EXERCISE DIRECTIONS.
How many lines below include the word "Disponible"? State that number and nothing else.

INPUT FOR THIS TASK below:

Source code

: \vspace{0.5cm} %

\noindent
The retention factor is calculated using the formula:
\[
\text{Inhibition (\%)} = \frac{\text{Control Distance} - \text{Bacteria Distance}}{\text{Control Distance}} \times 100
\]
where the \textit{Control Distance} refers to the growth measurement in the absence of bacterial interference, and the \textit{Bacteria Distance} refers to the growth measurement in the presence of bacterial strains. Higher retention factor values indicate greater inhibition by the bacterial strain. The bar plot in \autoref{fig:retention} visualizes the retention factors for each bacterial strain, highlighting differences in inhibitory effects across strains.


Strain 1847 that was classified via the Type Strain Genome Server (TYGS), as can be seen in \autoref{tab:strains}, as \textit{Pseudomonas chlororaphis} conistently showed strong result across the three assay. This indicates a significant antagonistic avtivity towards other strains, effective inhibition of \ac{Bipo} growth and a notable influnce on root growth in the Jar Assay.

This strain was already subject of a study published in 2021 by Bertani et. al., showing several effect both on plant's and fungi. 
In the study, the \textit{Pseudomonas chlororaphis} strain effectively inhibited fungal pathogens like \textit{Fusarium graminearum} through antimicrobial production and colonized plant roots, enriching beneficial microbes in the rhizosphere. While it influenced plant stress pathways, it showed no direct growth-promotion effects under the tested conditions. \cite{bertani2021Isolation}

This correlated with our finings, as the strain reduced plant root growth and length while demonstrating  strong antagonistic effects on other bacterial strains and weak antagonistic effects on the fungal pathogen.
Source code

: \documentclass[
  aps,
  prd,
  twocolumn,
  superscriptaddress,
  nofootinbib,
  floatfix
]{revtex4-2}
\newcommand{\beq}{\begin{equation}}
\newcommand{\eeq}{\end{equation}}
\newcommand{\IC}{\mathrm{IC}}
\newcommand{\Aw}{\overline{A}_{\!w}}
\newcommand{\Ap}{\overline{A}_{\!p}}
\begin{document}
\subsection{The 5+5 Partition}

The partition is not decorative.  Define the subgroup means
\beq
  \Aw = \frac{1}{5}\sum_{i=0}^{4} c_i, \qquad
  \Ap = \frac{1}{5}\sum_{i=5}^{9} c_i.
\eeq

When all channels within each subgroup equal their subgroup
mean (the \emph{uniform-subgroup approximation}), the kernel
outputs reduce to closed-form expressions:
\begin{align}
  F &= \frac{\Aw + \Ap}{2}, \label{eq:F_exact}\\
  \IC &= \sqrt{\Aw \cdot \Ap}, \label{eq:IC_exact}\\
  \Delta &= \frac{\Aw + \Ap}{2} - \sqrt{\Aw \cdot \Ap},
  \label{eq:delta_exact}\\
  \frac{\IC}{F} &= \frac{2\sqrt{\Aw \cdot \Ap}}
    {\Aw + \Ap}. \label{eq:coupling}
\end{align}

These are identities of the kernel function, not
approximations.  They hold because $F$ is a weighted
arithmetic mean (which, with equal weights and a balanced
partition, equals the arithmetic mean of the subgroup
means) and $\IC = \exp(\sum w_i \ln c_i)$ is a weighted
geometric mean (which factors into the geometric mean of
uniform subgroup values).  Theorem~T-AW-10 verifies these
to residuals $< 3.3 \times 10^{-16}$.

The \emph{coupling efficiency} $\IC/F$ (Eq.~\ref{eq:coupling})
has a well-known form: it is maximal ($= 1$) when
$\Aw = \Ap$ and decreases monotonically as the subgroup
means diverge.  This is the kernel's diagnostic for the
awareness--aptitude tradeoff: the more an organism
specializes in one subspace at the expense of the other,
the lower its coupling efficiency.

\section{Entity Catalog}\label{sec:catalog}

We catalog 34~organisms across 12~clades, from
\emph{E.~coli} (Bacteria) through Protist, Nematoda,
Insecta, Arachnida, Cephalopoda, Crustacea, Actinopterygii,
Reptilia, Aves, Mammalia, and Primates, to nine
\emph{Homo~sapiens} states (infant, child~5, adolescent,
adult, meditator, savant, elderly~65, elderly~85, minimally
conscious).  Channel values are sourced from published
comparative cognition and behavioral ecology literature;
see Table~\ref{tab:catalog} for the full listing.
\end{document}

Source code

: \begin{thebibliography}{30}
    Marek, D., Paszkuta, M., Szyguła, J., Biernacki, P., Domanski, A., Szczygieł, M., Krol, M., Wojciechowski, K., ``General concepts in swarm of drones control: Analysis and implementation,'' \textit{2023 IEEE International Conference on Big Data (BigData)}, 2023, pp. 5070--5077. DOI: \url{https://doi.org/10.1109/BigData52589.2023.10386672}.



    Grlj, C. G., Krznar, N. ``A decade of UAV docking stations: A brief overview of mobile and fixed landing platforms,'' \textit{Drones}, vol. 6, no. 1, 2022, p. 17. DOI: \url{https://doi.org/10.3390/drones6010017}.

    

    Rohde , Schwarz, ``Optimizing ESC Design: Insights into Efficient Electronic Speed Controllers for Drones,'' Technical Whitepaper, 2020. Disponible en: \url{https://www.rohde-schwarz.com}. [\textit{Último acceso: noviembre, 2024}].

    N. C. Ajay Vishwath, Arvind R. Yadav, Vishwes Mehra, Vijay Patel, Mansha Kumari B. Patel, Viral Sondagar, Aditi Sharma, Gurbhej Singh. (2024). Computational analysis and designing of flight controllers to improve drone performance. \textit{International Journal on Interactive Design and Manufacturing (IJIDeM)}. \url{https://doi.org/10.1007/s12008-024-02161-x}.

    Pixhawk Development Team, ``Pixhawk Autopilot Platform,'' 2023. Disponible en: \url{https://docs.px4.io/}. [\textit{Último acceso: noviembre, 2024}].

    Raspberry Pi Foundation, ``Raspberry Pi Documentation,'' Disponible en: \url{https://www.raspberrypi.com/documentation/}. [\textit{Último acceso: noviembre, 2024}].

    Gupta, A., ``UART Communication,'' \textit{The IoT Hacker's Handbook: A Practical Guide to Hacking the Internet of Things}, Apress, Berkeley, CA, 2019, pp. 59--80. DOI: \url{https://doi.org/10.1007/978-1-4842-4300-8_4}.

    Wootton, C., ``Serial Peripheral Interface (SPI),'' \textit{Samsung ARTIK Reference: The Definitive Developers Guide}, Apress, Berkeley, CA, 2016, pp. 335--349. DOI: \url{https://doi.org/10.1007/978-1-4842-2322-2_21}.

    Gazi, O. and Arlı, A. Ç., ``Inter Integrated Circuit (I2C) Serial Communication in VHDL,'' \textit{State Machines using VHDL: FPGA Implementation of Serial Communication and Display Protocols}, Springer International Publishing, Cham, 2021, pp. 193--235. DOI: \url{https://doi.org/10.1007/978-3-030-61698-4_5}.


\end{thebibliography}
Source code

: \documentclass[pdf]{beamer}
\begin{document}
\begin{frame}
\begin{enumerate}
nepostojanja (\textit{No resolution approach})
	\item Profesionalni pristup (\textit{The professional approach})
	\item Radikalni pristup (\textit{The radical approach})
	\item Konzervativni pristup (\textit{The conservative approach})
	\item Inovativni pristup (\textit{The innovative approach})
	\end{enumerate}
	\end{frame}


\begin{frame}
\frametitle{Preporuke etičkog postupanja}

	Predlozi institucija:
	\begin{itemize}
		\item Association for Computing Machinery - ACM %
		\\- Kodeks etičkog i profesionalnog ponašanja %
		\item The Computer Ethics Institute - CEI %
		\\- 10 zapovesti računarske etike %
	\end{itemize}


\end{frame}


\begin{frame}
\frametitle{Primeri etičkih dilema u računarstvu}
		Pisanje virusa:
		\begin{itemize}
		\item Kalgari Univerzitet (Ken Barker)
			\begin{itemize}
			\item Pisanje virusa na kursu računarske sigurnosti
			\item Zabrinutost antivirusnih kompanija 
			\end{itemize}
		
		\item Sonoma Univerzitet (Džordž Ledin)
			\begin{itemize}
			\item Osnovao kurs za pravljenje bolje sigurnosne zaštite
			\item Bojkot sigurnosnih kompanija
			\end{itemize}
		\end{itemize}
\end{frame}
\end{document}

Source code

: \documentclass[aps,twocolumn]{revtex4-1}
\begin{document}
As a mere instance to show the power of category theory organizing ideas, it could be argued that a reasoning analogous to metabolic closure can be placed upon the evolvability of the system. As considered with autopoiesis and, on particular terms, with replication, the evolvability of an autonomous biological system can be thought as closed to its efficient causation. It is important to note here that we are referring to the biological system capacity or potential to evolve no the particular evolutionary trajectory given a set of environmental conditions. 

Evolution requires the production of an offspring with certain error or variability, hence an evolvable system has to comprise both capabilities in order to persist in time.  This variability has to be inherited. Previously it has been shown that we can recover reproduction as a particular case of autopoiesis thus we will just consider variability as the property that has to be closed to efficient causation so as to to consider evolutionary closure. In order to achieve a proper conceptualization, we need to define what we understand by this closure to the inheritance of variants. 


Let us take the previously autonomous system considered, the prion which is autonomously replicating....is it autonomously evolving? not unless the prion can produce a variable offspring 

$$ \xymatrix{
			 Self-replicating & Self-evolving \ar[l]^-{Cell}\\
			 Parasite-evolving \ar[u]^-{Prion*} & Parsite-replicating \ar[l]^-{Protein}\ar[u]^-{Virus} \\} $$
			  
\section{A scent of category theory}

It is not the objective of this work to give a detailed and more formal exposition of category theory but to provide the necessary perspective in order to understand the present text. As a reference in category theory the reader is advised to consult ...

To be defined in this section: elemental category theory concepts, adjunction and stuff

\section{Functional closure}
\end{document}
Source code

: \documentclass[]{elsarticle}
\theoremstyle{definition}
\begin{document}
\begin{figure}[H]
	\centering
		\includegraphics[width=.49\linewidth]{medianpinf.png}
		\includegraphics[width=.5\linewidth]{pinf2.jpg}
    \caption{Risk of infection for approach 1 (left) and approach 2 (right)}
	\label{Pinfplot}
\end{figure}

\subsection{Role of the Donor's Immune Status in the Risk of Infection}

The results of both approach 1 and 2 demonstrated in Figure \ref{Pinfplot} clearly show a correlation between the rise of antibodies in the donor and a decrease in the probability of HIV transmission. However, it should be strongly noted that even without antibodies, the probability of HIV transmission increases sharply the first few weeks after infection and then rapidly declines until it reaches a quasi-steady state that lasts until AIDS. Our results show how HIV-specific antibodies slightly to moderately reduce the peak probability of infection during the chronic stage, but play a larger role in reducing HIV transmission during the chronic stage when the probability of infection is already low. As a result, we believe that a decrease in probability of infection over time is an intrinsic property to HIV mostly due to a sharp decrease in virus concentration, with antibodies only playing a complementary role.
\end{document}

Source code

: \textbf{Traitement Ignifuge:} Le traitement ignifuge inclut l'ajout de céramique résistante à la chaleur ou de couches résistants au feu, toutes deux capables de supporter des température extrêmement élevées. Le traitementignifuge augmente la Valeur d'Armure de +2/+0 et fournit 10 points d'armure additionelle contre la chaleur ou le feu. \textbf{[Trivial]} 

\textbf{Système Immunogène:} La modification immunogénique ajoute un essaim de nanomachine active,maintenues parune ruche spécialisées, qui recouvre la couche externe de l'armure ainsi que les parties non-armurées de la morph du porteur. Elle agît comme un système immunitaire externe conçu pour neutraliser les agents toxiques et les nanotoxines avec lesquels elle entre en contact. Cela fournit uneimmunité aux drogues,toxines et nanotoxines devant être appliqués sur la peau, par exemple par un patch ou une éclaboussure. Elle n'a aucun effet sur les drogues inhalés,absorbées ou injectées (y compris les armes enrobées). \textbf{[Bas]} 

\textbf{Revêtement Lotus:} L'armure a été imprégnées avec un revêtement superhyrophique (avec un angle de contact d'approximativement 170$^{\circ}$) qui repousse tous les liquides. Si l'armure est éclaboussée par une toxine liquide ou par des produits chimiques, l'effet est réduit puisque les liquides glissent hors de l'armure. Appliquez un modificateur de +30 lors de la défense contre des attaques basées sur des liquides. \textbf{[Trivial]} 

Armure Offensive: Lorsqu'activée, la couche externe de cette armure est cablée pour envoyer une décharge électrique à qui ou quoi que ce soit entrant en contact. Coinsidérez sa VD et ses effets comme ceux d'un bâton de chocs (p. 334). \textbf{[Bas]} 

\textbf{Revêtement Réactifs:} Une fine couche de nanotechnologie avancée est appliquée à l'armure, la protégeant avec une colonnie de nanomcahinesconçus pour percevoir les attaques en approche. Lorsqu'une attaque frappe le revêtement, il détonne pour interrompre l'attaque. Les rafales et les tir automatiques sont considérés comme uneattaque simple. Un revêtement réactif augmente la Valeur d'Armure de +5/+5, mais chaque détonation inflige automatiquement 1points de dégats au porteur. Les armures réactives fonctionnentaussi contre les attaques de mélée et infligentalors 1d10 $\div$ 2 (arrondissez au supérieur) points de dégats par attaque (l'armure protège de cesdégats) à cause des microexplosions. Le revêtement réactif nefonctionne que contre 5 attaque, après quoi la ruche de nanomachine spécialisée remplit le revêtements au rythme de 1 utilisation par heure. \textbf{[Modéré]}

End of INPUT FOR THIS TASK.

OUTPUT OF THE EXERCISE.
3